Speaking on a panel at the Financial Services Council Summit in Sydney, Challenger retirement income chair Jeremy Cooper discussed Australia’s retirement income system – and why legislative frameworks around it are falling short.
When asked about the Government’s role in the Retirement Income Covenant, Cooper said that while the financial services industry “is, to be unkind, built on regulatory intervention and often needs it,” in this case it was waiting for the law to catch up.
“And now that we’re developing it,” he continued, “the UK and the US are watching us. It’s chillingly similar in the US, with their defined contribution system, to what’s going on here. And in the UK, they’re looking at how to turn a DC system into a real retirement income system.”
On the way, though, Cooper recommended avoiding broadening the retirement income review too far. “Let’s exclude the efficiency of super,” he said. “That’s been done too many times. There are certain things that if you include in the covenant – well, it’d be like a black hole, sucking all the spaceships into it, and it would stall the progress the industry is trying to make in this area.”
Far more crucial than reviewing super again, he argued, was something quite simple: defining what retirement income actually is.
“At this point,” he said, “it’s just words. If the purpose of super bill ever sees the light of day again, it would be a good time to define that. As part of that, you’d have the concept of consumption of capital, some of that income would be lifetime income, some would be late-stage decline and so on. Currently, it’s too loose.”
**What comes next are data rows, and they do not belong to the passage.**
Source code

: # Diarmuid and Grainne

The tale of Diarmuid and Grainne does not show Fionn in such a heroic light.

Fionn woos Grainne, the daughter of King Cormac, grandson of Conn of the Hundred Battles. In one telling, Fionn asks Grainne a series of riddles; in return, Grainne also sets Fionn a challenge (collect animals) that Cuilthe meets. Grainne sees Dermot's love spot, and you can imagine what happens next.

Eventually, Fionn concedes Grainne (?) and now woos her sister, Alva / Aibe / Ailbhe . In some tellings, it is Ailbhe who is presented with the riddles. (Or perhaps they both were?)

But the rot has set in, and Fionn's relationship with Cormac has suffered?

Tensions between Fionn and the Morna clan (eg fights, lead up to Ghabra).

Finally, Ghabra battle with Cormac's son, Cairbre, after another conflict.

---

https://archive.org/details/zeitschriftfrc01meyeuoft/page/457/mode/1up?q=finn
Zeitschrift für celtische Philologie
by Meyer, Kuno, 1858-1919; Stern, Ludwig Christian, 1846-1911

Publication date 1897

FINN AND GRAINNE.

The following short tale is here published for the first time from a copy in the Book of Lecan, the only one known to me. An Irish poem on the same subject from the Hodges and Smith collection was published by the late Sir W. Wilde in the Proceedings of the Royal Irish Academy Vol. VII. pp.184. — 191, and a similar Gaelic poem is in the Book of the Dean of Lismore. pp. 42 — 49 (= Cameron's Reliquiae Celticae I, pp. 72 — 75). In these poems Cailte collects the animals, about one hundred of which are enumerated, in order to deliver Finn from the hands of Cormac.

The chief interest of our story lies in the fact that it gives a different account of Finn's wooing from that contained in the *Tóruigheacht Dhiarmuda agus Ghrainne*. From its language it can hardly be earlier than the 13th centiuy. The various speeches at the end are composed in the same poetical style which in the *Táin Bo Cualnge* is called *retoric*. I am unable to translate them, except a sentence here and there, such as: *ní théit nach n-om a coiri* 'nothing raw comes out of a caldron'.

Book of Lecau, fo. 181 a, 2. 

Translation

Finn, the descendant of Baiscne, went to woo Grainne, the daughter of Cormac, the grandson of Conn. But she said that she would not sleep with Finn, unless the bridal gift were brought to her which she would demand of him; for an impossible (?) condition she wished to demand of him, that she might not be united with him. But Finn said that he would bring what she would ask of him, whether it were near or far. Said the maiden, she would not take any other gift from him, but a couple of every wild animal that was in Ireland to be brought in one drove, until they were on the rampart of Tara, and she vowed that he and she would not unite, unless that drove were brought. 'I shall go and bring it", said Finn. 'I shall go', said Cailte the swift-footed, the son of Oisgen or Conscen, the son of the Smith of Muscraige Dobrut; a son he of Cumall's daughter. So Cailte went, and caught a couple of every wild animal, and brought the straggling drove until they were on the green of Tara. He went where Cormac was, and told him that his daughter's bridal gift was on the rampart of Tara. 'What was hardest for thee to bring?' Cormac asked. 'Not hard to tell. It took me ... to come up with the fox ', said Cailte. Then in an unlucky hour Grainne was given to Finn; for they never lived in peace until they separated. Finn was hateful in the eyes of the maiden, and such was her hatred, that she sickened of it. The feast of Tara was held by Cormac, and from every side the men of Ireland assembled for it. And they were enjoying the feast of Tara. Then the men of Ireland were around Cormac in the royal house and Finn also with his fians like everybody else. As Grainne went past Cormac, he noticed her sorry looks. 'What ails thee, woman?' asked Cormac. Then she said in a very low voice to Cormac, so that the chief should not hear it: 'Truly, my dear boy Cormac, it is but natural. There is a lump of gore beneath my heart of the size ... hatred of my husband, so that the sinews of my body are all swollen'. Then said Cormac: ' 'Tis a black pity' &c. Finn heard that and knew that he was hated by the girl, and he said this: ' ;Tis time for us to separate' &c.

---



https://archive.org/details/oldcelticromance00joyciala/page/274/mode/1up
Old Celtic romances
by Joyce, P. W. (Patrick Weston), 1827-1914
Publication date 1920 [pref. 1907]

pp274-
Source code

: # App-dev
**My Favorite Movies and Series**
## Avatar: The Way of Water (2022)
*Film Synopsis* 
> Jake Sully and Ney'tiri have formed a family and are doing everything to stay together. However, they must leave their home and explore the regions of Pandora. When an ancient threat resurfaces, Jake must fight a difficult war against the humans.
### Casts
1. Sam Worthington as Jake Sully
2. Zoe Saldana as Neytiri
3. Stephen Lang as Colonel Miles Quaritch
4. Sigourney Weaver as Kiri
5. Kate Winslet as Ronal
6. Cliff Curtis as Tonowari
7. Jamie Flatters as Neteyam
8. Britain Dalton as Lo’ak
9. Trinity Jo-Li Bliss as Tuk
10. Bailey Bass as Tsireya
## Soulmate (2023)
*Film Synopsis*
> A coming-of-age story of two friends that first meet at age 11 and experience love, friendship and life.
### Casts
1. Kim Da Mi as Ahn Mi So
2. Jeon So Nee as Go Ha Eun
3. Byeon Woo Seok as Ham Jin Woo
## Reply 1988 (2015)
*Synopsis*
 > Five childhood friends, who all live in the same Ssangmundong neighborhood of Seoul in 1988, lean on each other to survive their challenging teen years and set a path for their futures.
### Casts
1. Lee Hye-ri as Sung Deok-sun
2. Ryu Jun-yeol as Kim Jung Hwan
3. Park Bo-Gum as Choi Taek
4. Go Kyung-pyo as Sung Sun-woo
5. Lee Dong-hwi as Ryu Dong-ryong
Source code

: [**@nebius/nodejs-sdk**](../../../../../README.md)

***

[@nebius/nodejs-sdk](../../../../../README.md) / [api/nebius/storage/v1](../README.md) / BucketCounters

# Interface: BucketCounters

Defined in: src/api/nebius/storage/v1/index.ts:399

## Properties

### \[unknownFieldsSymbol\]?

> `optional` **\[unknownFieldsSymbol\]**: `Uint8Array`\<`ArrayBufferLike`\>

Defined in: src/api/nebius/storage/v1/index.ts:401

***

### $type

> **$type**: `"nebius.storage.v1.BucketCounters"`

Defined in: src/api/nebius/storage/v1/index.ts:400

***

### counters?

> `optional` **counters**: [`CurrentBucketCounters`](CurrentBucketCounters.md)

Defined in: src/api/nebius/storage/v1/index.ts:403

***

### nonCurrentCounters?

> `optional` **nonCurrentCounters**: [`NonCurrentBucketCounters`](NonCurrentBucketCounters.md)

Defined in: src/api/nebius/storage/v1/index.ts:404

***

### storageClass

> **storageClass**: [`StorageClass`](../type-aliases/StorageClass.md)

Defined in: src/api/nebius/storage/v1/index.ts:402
This is a significant issue for our system, he said, because “handing back money in large quantities is not something the machine does very well. We’ve had very entrenched ways of looking at things, which is why you need the legislative direction and signposts about where this is supposed to be going.”
This issue, he said, extends to advice. He noted that “we haven’t treated retirement advice as a separate skillset from the overall advice frame, which is a bit of a problem When I see the courses advisers are doing, very little of it covers some of the basic tenets of retirement income.”
Overall, Cooper said the industry and Government need to come together and make some hard decisions about how the system is going to be able to adjust to a significant cohort entering retirement.